━━ MATERIALS PROVIDED
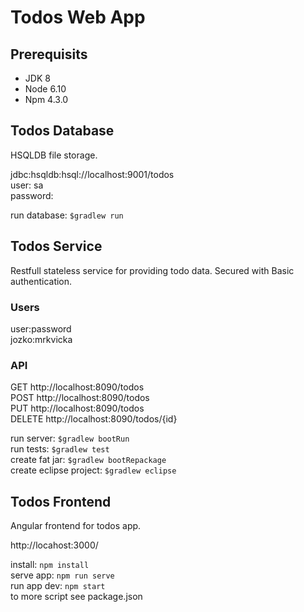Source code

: # Todos Web App

## Prerequisits
- JDK 8
- Node 6.10
- Npm 4.3.0

## Todos Database
HSQLDB file storage.

jdbc:hsqldb:hsql://localhost:9001/todos  
user: sa  
password: <empty>  

run database: `$gradlew run`

## Todos Service
Restfull stateless service for providing todo data. Secured with Basic authentication.

### Users
user:password  
jozko:mrkvicka

### API
GET http://localhost:8090/todos  
POST http://localhost:8090/todos  
PUT http://localhost:8090/todos  
DELETE http://localhost:8090/todos/{id}

run server: `$gradlew bootRun`  
run tests: `$gradlew test`  
create fat jar: `$gradlew bootRepackage`  
create eclipse project: `$gradlew eclipse`  

## Todos Frontend
Angular frontend for todos app.

http://locahost:3000/

install: `npm install`  
serve app: `npm run serve`  
run app dev: `npm start`  
to more script see package.json  
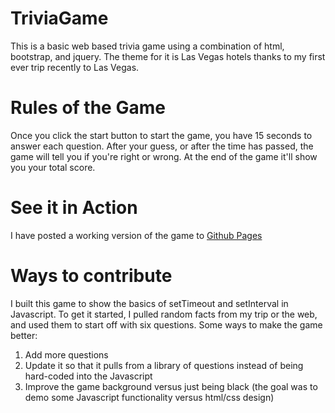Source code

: # TriviaGame
This is a basic web based trivia game using a combination of html, bootstrap, and jquery.  The theme for it is Las Vegas hotels thanks to my first ever trip recently to Las Vegas.

# Rules of the Game
Once you click the start button to start the game, you have 15 seconds to answer each question.  After your guess, or after the time has passed, the game will tell you if you're right or wrong.  At the end of the game it'll show you your total score.

# See it in Action
I have posted a working version of the game to [Github Pages](https://chrisducey01.github.io/TriviaGame)

# Ways to contribute
I built this game to show the basics of setTimeout and setInterval in Javascript.  To get it started, I pulled random facts from my trip or the web, and used them to start off with six questions.  Some ways to make the game better:

1. Add more questions
2. Update it so that it pulls from a library of questions instead of being hard-coded into the Javascript
3. Improve the game background versus just being black (the goal was to demo some Javascript functionality versus html/css design)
━━━━
The lines to return are those in the records above that hold the word "localhost".

> WORKED SOLUTION:
jdbc:hsqldb:hsql://localhost:9001/todos  
GET http://localhost:8090/todos  
POST http://localhost:8090/todos  
PUT http://localhost:8090/todos  
DELETE http://localhost:8090/todos/{id}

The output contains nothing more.